Wednesday, 20 January 2021

R.I.P.
Todd Stadtman.

Please excuse this brief interruption to our first-viewings countdown, but I need to take a moment to express my great sadness upon learning today (via tribute posts on Teleport City and TarsTarkas.net) that Todd Stadtman – proprietor of the Die, Danger, Die, Die, Kill! and Lucha Diaries blogs, amongst many other things - passed away earlier this month.

Unlike the authors of the aforementioned posts, I can’t claim to have known Todd personally (my interactions with him have been limited merely to a few exchanges of blogger comments over the years), but his writing on film, and his relentless enthusiasm for shining a light on the stranger and more culturally distant corners of what we might broadly term ‘international pop cinema’, has always been a great inspiration to me – not to mention a veritable fount of knowledge when it comes to uncovering wondrous realms of world culture which, despite his noble efforts, remain terminally obscure bordering on actually-totally-forgotten to this day.

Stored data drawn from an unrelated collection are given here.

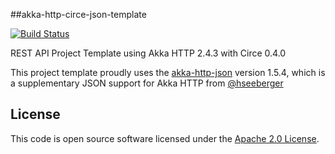 ##akka-http-circe-json-template

[![Build Status](https://travis-ci.org/notvitor/akka-http-circe-json-template.svg?branch=master)](https://travis-ci.org/notvitor/akka-http-circe-json-template)

REST API Project Template using Akka HTTP 2.4.3 with Circe 0.4.0

This project template proudly uses the [akka-http-json](https://github.com/hseeberger/akka-http-json) version 1.5.4, which is a supplementary JSON support for Akka HTTP from [@hseeberger](https://github.com/hseeberger)


## License ##

This code is open source software licensed under the [Apache 2.0 License](http://www.apache.org/licenses/LICENSE-2.0.html).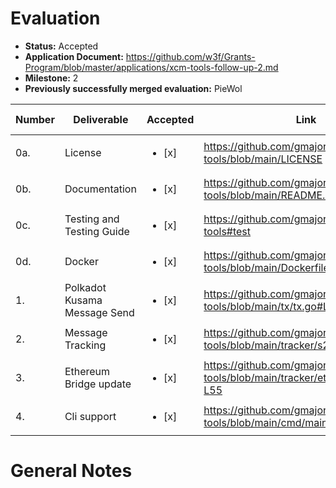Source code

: # Evaluation

- **Status:** Accepted
- **Application Document:** https://github.com/w3f/Grants-Program/blob/master/applications/xcm-tools-follow-up-2.md
- **Milestone:** 2
- **Previously successfully merged evaluation:** PieWol

| Number |  Deliverable   | Accepted | Link                                                                        | Evaluation Notes                   |
|--------|---------|--------|-----------------------------------------------------------------------------|-------------------------|
| 0a.    | License                   | <ul><li>[x] </li></ul> | https://github.com/gmajor-encrypt/xcm-tools/blob/main/LICENSE               | Apache 2.0              |
| 0b.    | Documentation             | <ul><li>[x] </li></ul> | https://github.com/gmajor-encrypt/xcm-tools/blob/main/README.md             |                         |
| 0c.    | Testing and Testing Guide |<ul><li>[x] </li></ul> | https://github.com/gmajor-encrypt/xcm-tools#test                            |                         |
| 0d.    | Docker                    |<ul><li>[x] </li></ul> | https://github.com/gmajor-encrypt/xcm-tools/blob/main/Dockerfile            | Tests are passing.                    |
| 1.     | Polkadot Kusama Message Send            |<ul><li>[x] </li></ul> | https://github.com/gmajor-encrypt/xcm-tools/blob/main/tx/tx.go#L167 |  |
| 2.     | Message Tracking    |<ul><li>[x] </li></ul> | https://github.com/gmajor-encrypt/xcm-tools/blob/main/tracker/s2s.go   |                         |
| 3.     | Ethereum Bridge update       |<ul><li>[x] </li></ul> | https://github.com/gmajor-encrypt/xcm-tools/blob/main/tracker/ethereum.go#L53-L55         |                         |
| 4.     | Cli support               |<ul><li>[x] </li></ul> | https://github.com/gmajor-encrypt/xcm-tools/blob/main/cmd/main.go           |                         |

# General Notes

Oft was the time, back in the glory days of both 4DK! and his work for Teleport City, that I’d find myself overcoming the boredom of my day-job by covertly clicking across to a web browser to read, dumbfounded, about the latest extraordinary, subtitle-free discovery he’d dug up from the darkest VCD-trading corners of Taiwan, The Philippines, Turkey, Egypt, Pakistan, Mexico, Argentina or goodness only knows where else. Who knew, prior to Mr Stadtman’s evangelism, that pretty much the entire globe had once been busy cranking out rip-roaring, culturally specific entertainments full of garish colours, monsters, robots, disco dancing, high-kicking heroines, spies, cavemen, mini-submarines and guys in skeleton suits? Well, I’m sure some people did – but not I.

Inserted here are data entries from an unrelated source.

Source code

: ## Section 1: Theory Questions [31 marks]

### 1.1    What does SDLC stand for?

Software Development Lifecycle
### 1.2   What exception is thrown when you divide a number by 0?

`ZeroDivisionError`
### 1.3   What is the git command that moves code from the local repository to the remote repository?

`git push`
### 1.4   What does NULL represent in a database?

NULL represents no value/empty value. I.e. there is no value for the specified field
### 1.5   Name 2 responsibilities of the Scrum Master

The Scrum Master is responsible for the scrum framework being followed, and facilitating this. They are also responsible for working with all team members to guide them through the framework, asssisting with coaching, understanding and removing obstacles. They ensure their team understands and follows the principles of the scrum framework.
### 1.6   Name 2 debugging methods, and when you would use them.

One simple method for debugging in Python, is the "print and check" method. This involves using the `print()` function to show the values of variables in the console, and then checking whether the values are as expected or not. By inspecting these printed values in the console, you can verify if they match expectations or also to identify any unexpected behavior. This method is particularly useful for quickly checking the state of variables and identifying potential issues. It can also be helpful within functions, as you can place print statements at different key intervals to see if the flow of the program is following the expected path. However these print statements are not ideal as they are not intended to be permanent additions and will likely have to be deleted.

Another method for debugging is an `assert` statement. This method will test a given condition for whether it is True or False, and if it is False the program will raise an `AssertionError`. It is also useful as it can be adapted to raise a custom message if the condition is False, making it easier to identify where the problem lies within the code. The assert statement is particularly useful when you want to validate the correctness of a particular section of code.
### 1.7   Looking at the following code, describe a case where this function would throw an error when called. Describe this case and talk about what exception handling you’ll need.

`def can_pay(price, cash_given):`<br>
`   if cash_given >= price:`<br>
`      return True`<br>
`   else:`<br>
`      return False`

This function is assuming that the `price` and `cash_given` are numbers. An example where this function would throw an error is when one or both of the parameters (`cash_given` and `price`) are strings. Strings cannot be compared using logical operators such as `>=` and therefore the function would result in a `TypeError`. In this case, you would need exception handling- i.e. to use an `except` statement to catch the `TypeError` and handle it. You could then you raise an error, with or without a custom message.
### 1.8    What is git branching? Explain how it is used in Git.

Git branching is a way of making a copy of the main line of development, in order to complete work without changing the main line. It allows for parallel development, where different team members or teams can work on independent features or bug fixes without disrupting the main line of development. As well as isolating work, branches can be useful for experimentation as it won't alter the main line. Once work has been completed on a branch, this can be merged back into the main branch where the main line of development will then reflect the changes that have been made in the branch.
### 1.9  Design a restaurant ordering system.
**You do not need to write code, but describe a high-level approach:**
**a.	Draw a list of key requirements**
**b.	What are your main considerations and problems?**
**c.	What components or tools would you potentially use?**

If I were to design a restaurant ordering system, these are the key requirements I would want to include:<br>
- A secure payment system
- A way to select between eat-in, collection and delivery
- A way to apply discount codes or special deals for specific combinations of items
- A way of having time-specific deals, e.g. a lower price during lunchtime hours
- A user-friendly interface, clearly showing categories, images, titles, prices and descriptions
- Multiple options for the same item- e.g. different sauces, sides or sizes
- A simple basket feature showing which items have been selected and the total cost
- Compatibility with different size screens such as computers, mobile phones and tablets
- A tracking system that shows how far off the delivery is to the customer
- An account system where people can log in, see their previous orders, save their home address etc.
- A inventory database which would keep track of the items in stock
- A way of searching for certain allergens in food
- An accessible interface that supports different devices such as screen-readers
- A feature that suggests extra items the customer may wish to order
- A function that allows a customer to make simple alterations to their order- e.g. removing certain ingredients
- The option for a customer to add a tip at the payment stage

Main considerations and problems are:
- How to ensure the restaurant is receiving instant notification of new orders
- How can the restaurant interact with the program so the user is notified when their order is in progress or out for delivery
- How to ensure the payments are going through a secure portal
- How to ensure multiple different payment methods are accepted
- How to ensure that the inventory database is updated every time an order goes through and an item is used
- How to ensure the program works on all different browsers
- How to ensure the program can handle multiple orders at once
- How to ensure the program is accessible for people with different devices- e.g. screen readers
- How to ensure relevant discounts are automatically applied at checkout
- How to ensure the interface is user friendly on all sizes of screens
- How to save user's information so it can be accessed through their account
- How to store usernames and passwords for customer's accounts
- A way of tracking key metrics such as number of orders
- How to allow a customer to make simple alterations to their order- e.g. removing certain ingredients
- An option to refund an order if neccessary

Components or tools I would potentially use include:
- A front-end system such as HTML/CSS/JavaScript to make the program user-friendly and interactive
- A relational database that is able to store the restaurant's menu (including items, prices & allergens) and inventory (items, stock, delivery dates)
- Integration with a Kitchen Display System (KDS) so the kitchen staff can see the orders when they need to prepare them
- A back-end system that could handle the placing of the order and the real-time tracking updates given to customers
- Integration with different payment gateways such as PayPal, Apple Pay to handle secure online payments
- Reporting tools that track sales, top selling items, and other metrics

All these years later, I’ve only managed to watch the tiniest fraction of the stuff Todd wrote or spoke about online, but, speaking as someone who always enjoys learning about other nations primarily through their pop culture, I found his work hugely educational, as well as funny, concise, unpretentious and – crucially – always respectful of the people and cultures who created these amazing movies, retaining a tone of open-minded bewilderment which I’ll always take hands down over the kind of misplaced mockery and snark which tends to predominate whenever fragments of this kind of stuff find themselves washed up on English-speaking shores.

Todd’s 2013 book Funky Bollywood is a fantastic read (although I’ve STILL not managed to find a source through which to acquire most of the movies discussed within it), and his myriad podcasting endeavours have always been worth a listen, most particularly the long-defunct Infernal Brains series recorded in collaboration with the aforementioned Tars Tarkas. It’s no exaggeration to say that almost every episode of this podcast will take you to a place on the cinematic map you never even knew existed, and their series of episodes on the work of Taiwanese action heroine/director/mysterious lost genius Pearl Cheung-Ling borders on the life-changing. (Well, it certainly changed my bank balance slightly at any rate, as I scoured the shadier corners of the internet trying to track down watchable copies of her films.) [Links: part one, part two.] 

Outside of film, even the briefest scan of Todd’s blog reveals that he was something of a renaissance man to put it mildly – a novelist, musician, songwriter and DJ, just for starters – and, having followed his endeavours from a distance for over a decade at this point, I would also venture to suggest that the picture which emerges from all of his work is that of a very nice man indeed.

Even in a many-steps-removed online kind of way, his presence will be greatly missed. My thoughts go out to his family and friends, who must miss him terribly. R.I.P.